Question about LuaSocket and HTTP

classic Classic list List threaded Threaded
4 messages Options
Reply | Threaded
Open this post in threaded view
|

Question about LuaSocket and HTTP

Geoff Smith

Hi


I am trying to learn a bit more about how to download a webpage using LuaSocket. What I was trying to do was download the English Premier league results from

http://www.bbc.co.uk/sport/football/results. . That was easy to achieve with this code


local http = require("socket.http")
local ltn12 = require("ltn12")

    fileHandle = io.open([[c:\_resultsFile.html]], "w")
    url1= [[http://www.bbc.co.uk/sport/football/results]]

    http.request(
        {
            url = url1,
            sink = ltn12.sink.file(fileHandle),
        })

This is the front page however, what I want to get is all of the Premier league results. I.e manually navigating the webpage I would select "Premier League" from the left most drop down window.  I can see from looking at the page source this is achieved by sending a GET string


If I sniff the data actually sent from the webpage when I click on "Premier League", I see


GET /bbc/bbc/s?name=sport.football.results.page&select_change_option_value=competition-118996114&select_change_container=NOT-SET&ns_type=hidden&action_name=select_change&action_type=change&ml_name=webmodule&ml_version=50&app_version=2.7.654&page_type=pal_data&sp=football&bbc_site=sport&pal_route=footballResults&app_type=web&language=en-GB&pal_webapp=sport&prod_name=sport&app_name=sport&blq_s=3.5d&blq_r=3.5&blq_v=default-domestic&blq_e=pal&bbc_mc=ad1ps1pf1&screen_resolution=1324x745&ns_ti=BBC%20Sport%20-%20Football%20-%20Results&ns_c=utf-8&ns__t=1462737017061&ns_jspageurl=http%3A%2F%2Fwww.bbc.co.uk%2Fsport%2Ffootball%2Fresults&ns_referrer=http%3A%2F%2Fwww.bbc.co.uk%2Fsport%2Ffootball%2Ffixtures HTTP/1.1


where the gist of the GET selection for the Premier league appears to be      select_change_option_value=competition-118996114


At this point I am stuck, how do I specifiy this GET selection string in the Lua example above ?

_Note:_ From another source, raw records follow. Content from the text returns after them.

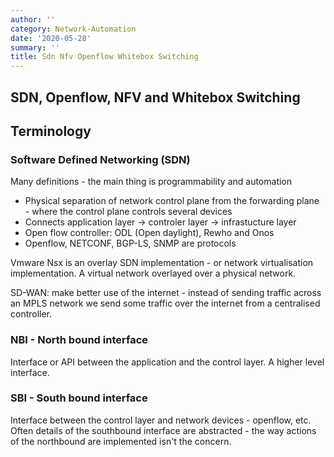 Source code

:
 ```yaml
---
author: ''
category: Network-Automation
date: '2020-05-28'
summary: ''
title: Sdn Nfv Openflow Whitebox Switching
---
```

## SDN, Openflow, NFV and Whitebox Switching

## Terminology

### Software Defined Networking (SDN)

Many definitions - the main thing is programmability and automation

* Physical separation of network control plane from the forwarding plane - where the control plane controls several devices
* Connects application layer -> controler layer -> infrastucture layer 
* Open flow controller: ODL (Open daylight), Rewho and Onos
* Openflow, NETCONF, BGP-LS, SNMP are protocols

Vmware Nsx is an overlay SDN implementation - or network virtualisation implementation. A virtual network overlayed over a physical network.

SD-WAN: make better use of the internet - instead of sending traffic across an MPLS network we send some traffic over the internet from a centralised controller.

### NBI - North bound interface

Interface or API between the application and the control layer. A higher level interface.

### SBI - South bound interface 

Interface between the control layer and network devices - openflow, etc.
Often details of the southbound interface are abstracted - the way actions of the northbound are implemented isn't the concern.
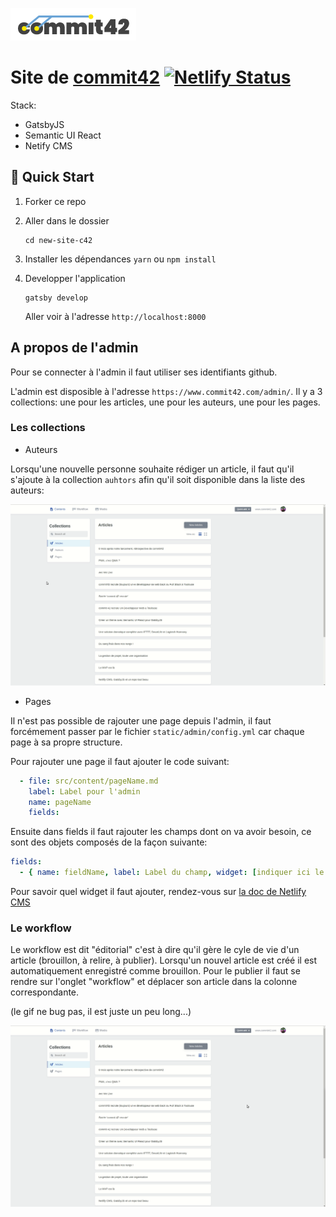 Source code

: ![Logo commit42](https://github.com/commit42/new-site-c42/blob/master/static/assets/logo-c42.png)

# Site de [commit42](https://www.commit42.com/) [![Netlify Status](https://api.netlify.com/api/v1/badges/2decf125-e9f2-4863-bfa5-917f7d4bd8d3/deploy-status)](https://app.netlify.com/sites/new-site-c42/deploys)

Stack:

- GatsbyJS
- Semantic UI React
- Netify CMS

## :rocket: Quick Start

1.  Forker ce repo
1.  Aller dans le dossier
    ```
    cd new-site-c42
    ```
1.  Installer les dépendances
    `yarn` ou `npm install`

1.  Developper l'application

    ```
    gatsby develop
    ```

    Aller voir à l'adresse `http://localhost:8000`

## A propos de l'admin

Pour se connecter à l'admin il faut utiliser ses identifiants github.

L'admin est disposible à l'adresse `https://www.commit42.com/admin/`.
Il y a 3 collections: une pour les articles, une pour les auteurs, une pour les pages.

### Les collections

- Auteurs

Lorsqu'une nouvelle personne souhaite rédiger un article, il faut qu'il s'ajoute à la collection `auhtors` afin qu'il soit disponible dans la liste des auteurs:

![Collection authors dans l'admin](/static/assets/authors-collection.gif "Collection authors dans l'admin")

- Pages

Il n'est pas possible de rajouter une page depuis l'admin, il faut forcémement passer par le fichier `static/admin/config.yml` car chaque page à sa propre structure.

Pour rajouter une page il faut ajouter le code suivant:

```yml
  - file: src/content/pageName.md
    label: Label pour l'admin
    name: pageName
    fields:
```

Ensuite dans fields il faut rajouter les champs dont on va avoir besoin, ce sont des objets composés de la façon suivante:

```yml
fields:
  - { name: fieldName, label: Label du champ, widget: [indiquer ici le widget] }
```

Pour savoir quel widget il faut ajouter, rendez-vous sur [la doc de Netlify CMS](https://www.netlifycms.org/docs/widgets/)

### Le workflow

Le workflow est dit "éditorial" c'est à dire qu'il gère le cyle de vie d'un article (brouillon, à relire, à publier).
Lorsqu'un nouvel article est créé il est automatiquement enregistré comme brouillon. Pour le publier il faut se rendre sur l'onglet "workflow" et déplacer son article dans la colonne correspondante.

(le gif ne bug pas, il est juste un peu long...)

![Workflow de l'admin](/static/assets/publish-post.gif "Collection authors dans l'admin")
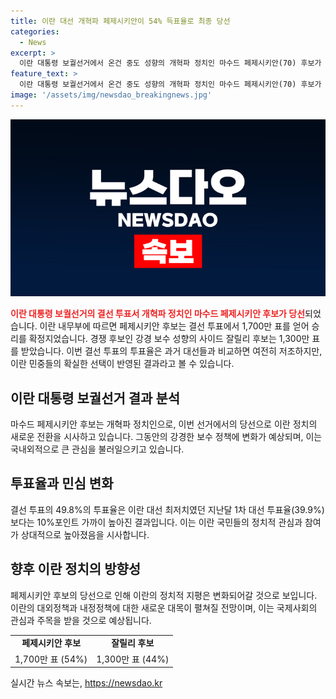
 ```yaml
---
title: 이란 대선 개혁파 페제시키안이 54% 득표율로 최종 당선
categories:
  - News
excerpt: >
  이란 대통령 보궐선거에서 온건 중도 성향의 개혁파 정치인 마수드 페제시키안(70) 후보가 강경 보수 성향 후보를 누르고 당선됐다. 결선 투표에서 1,700만 표를 얻어 당선을 확정지었다. 이란 내무부에 따르면 투표율은 49.8%로 지난달 대선 투표율(39.9%) 대비 10%포인트 상승했지만, 여전히 낮은 수준이다.
feature_text: >
  이란 대통령 보궐선거에서 온건 중도 성향의 개혁파 정치인 마수드 페제시키안(70) 후보가 강경 보수 성향 후보를 누르고 당선됐다. 결선 투표에서 1,700만 표를 얻어 당선을 확정지었다. 이란 내무부에 따르면 투표율은 49.8%로 지난달 대선 투표율(39.9%) 대비 10%포인트 상승했지만, 여전히 낮은 수준이다.
image: '/assets/img/newsdao_breakingnews.jpg'
---
```


<p><img src="/assets/img/newsdao_breakingnews.jpg" alt="cryptoinkorea 속보" /></p>

<p><b><span style="color: #ee2323;">이란 대통령 보궐선거의 결선 투표서 개혁파 정치인 마수드 페제시키안 후보가 당선</span></b>되었습니다. 이란 내무부에 따르면 페제시키안 후보는 결선 투표에서 1,700만 표를 얻어 승리를 확정지었습니다. 경쟁 후보인 강경 보수 성향의 사이드 잘릴리 후보는 1,300만 표를 받았습니다. 이번 결선 투표의 투표율은 과거 대선들과 비교하면 여전히 저조하지만, 이란 민중들의 확실한 선택이 반영된 결과라고 볼 수 있습니다.</p>

<h2 data-ke-size="size26">이란 대통령 보궐선거 결과 분석</h2>

<p data-ke-size="size16">마수드 페제시키안 후보는 개혁파 정치인으로, 이번 선거에서의 당선으로 이란 정치의 새로운 전환을 시사하고 있습니다. 그동안의 강경한 보수 정책에 변화가 예상되며, 이는 국내외적으로 큰 관심을 불러일으키고 있습니다.</p>

<h2 data-ke-size="size26">투표율과 민심 변화</h2>

<p data-ke-size="size16">결선 투표의 49.8%의 투표율은 이란 대선 최저치였던 지난달 1차 대선 투표율(39.9%)보다는 10%포인트 가까이 높아진 결과입니다. 이는 이란 국민들의 정치적 관심과 참여가 상대적으로 높아졌음을 시사합니다.</p>

<h2 data-ke-size="size26">향후 이란 정치의 방향성</h2>

<p data-ke-size="size16">페제시키안 후보의 당선으로 인해 이란의 정치적 지평은 변화되어갈 것으로 보입니다. 이란의 대외정책과 내정정책에 대한 새로운 대목이 펼쳐질 전망이며, 이는 국제사회의 관심과 주목을 받을 것으로 예상됩니다.</p>

<table>
<tbody>
<tr>
<td style="text-align: center; height: 17px;"><b>페제시키안 후보</b></td>
<td style="text-align: center; height: 17px;"><b>잘릴리 후보</b></td>
</tr>
<tr>
<td style="text-align: center; height: 17px;">1,700만 표 (54%)</td>
<td style="text-align: center; height: 17px;">1,300만 표 (44%)</td>
</tr>
</tbody>
</table>
실시간 뉴스 속보는, <a href="https://newsdao.kr" rel="dofollow">https://newsdao.kr</a>


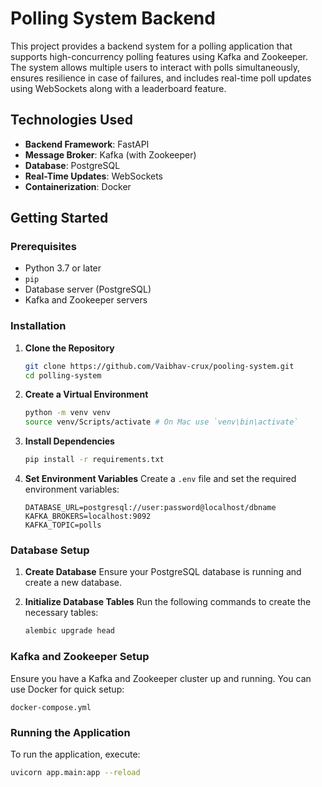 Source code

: # Polling System Backend

This project provides a backend system for a polling application that supports high-concurrency polling features using Kafka and Zookeeper. The system allows multiple users to interact with polls simultaneously, ensures resilience in case of failures, and includes real-time poll updates using WebSockets along with a leaderboard feature.

## Technologies Used
- **Backend Framework**: FastAPI
- **Message Broker**: Kafka (with Zookeeper)
- **Database**: PostgreSQL
- **Real-Time Updates**: WebSockets
- **Containerization**: Docker

## Getting Started

### Prerequisites
- Python 3.7 or later
- `pip`
- Database server (PostgreSQL)
- Kafka and Zookeeper servers

### Installation

1. **Clone the Repository**
   ```bash
   git clone https://github.com/Vaibhav-crux/pooling-system.git
   cd polling-system
   ```

2. **Create a Virtual Environment**
   ```bash
   python -m venv venv
   source venv/Scripts/activate # On Mac use `venv\bin\activate`
   ```

3. **Install Dependencies**
   ```bash
   pip install -r requirements.txt
   ```

4. **Set Environment Variables**
   Create a `.env` file and set the required environment variables:
   ```plaintext
   DATABASE_URL=postgresql://user:password@localhost/dbname
   KAFKA_BROKERS=localhost:9092
   KAFKA_TOPIC=polls
   ```

### Database Setup

1. **Create Database**
   Ensure your PostgreSQL database is running and create a new database.

2. **Initialize Database Tables**
   Run the following commands to create the necessary tables:
   ```bash
   alembic upgrade head
   ```

### Kafka and Zookeeper Setup

Ensure you have a Kafka and Zookeeper cluster up and running. You can use Docker for quick setup:

`docker-compose.yml`

### Running the Application

To run the application, execute:

```bash
uvicorn app.main:app --reload
``` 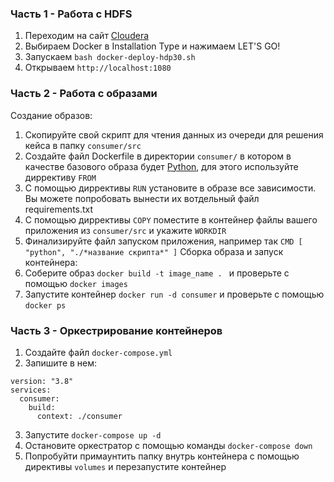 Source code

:
### Часть 1 - Работа с HDFS

1. Переходим на сайт [Cloudera](https://www.cloudera.com/downloads/hortonworks-sandbox/hdp.html)
2. Выбираем Docker в Installation Type и нажимаем LET'S GO!  
3. Запускаем `bash docker-deploy-hdp30.sh`
4. Открываем `http://localhost:1080`

### Часть 2 - Работа с образами
Создание образов:
1. Скопируйте свой скрипт для чтения данных из очереди для решения кейса в папку `consumer/src`
2. Создайте файл Dockerfile в директории `consumer/` в котором в качестве базового образа будет [Python](https://hub.docker.com/_/python), для этого используйте диррективу `FROM`
3. С помощью диррективы `RUN` установите в образе все зависимости. Вы можете попробовать вынести их вотдельный файл requirements.txt
4. С помощью диррективы `COPY` поместите в контейнер файлы вашего приложения из `consumer/src` и укажите `WORKDIR`
5. Финализируйте файл запуском приложения, например так `CMD [ "python", "./*название скрипта*" ]`
Сборка образа и запуск контейнера: 
1. Соберите образ `docker build -t image_name . ` и проверьте с помощью `docker images`
2. Запустите контейнер `docker run -d consumer` и проверьте с помощью `docker ps`

### Часть 3 - Оркестрирование контейнеров 
1. Создайте файл `docker-compose.yml` 
2. Запишите в нем: 
```
version: "3.8"
services:
  consumer:
    build:
      context: ./consumer
```
3. Запустите `docker-compose up -d`
4. Остановите оркестратор с помощью команды `docker-compose down`
5. Попробуйти примаунтить папку внутрь контейнера с помощью директивы `volumes` и перезапустите контейнер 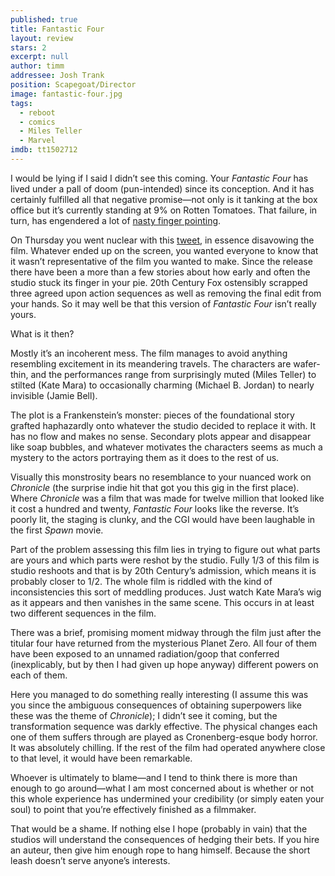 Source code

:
 ```yaml
---
published: true
title: Fantastic Four
layout: review
stars: 2
excerpt: null
author: timm
addressee: Josh Trank
position: Scapegoat/Director
image: fantastic-four.jpg
tags: 
  - reboot
  - comics
  - Miles Teller
  - Marvel
imdb: tt1502712
---
```


I would be lying if I said I didn’t see this coming. Your _Fantastic Four_ has lived under a pall of doom (pun-intended) since its conception. And it has certainly fulfilled all that negative promise—not only is it tanking at the box office but it’s currently standing at 9% on Rotten Tomatoes. That failure, in turn, has engendered a lot of [nasty finger pointing](http://www.hollywoodreporter.com/news/fantastic-four-blame-game-fox-814764). 

On Thursday you went nuclear with this [tweet](http://www.joblo.com/movie-news/josh-trank-disowns-fantastic-four-via-twitter-claims-studio-interference-322), in essence disavowing the film. Whatever ended up on the screen, you wanted everyone to know that it wasn’t representative of the film you wanted to make. Since the release there have been a more than a few stories about how early and often the studio stuck its finger in your pie. 20th  Century Fox ostensibly scrapped three agreed upon action sequences as well as removing the final edit from your hands. So it may well be that this version of _Fantastic Four_ isn’t really yours. 

What is it then?

Mostly it’s an incoherent mess. The film manages to avoid anything resembling excitement in its meandering travels. The characters are wafer-thin, and the performances range from surprisingly muted (Miles Teller) to stilted (Kate Mara) to occasionally charming (Michael B. Jordan) to nearly invisible (Jamie Bell).

The plot is a Frankenstein’s monster: pieces of the foundational story grafted haphazardly onto whatever the studio decided to replace it with. It has no flow and makes no sense. Secondary plots appear and disappear like soap bubbles, and whatever motivates the characters seems as much a mystery to the actors portraying them as it does to the rest of us.

Visually this monstrosity bears no resemblance to your nuanced work on _Chronicle_ (the surprise indie hit that got you this gig in the first place). Where _Chronicle_ was a film that was made for twelve million that looked like it cost a hundred and twenty, _Fantastic Four_  looks like the reverse. It’s poorly lit, the staging is clunky, and the CGI would have been laughable in the first _Spawn_ movie. 

Part of the problem assessing this film lies in trying to figure out what parts are yours and which parts were reshot by the studio. Fully 1/3 of this film is studio reshoots and that is by 20th Century’s admission, which means it is probably closer to 1/2. The whole film is riddled with the kind of inconsistencies this sort of meddling produces. Just watch Kate Mara’s wig as it appears and then vanishes in the same scene. This occurs in at least two different sequences in the film.

There was a brief, promising moment midway through the film just after the titular four have returned from the mysterious Planet Zero. All four of them have been exposed to an unnamed radiation/goop that conferred (inexplicably, but by then I had given up hope anyway) different powers on each of them. 

Here you managed to do something really interesting (I assume this was you since the ambiguous consequences of obtaining superpowers like these was the theme of _Chronicle_); I didn’t see it coming, but the transformation sequence was darkly effective. The physical changes each one of them suffers through are played as Cronenberg-esque body horror. It was absolutely chilling. If the rest of the film had operated anywhere close to that level, it would have been remarkable.

Whoever is ultimately to blame—and I tend to think there is more than enough to go around—what I am most concerned about is whether or not this whole experience has undermined your credibility (or simply eaten your soul) to point that you’re effectively finished as a filmmaker. 

That would be a shame. If nothing else I hope (probably in vain) that the studios will understand the consequences of hedging their bets. If you hire an auteur, then give him enough rope to hang himself. Because the short leash doesn’t serve anyone’s interests.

Do I add it to the Lua table that is passed to http.request() ? Or more likely do I just append it somehow to the basic site url ?


I have tried numerous variations of adding this to the url but so far cant get it to download the page I want.


Any tips on how to get this http GET to work would be most appreciated. Thanks


Geoff









Reply | Threaded
Open this post in threaded view
|

Re: Question about LuaSocket and HTTP

Vadim A. Misbakh-Soloviov
>
> At this point I am stuck, how do I specifiy this GET selection string in the
> Lua example above ?

In your current case I'd suggest something like:

    url1= [[/sport/football/results]]

    http.request(
        {
            url = [[http://www.bbc.co.uk]]..url1,
            sink = ltn12.sink.file(fileHandle),
        })

and operate with "url1" variable (there will be GET request with exactly it's
content.

But...

Are you sure that you want exactly luasocket and ltn12? ;)

There is luacurl (C) and luahtmlparser (pure Lua) libraries, which, when
combined, gives some magic powers to easily fetch and parse every site in
about 10 lines of code :)

--
wbr,
mva

Reply | Threaded
Open this post in threaded view
|

Re: Question about LuaSocket and HTTP

Geoff Smith
Hi Vadim

Thanks for the reply, yes I could already get the BBC home page, so that didnt really help me solve my problem

Try getting the http://www.bbc.co.uk/sport/football/results site and then programmatically navigate to the Premier League results page ? Thats where I am stuck.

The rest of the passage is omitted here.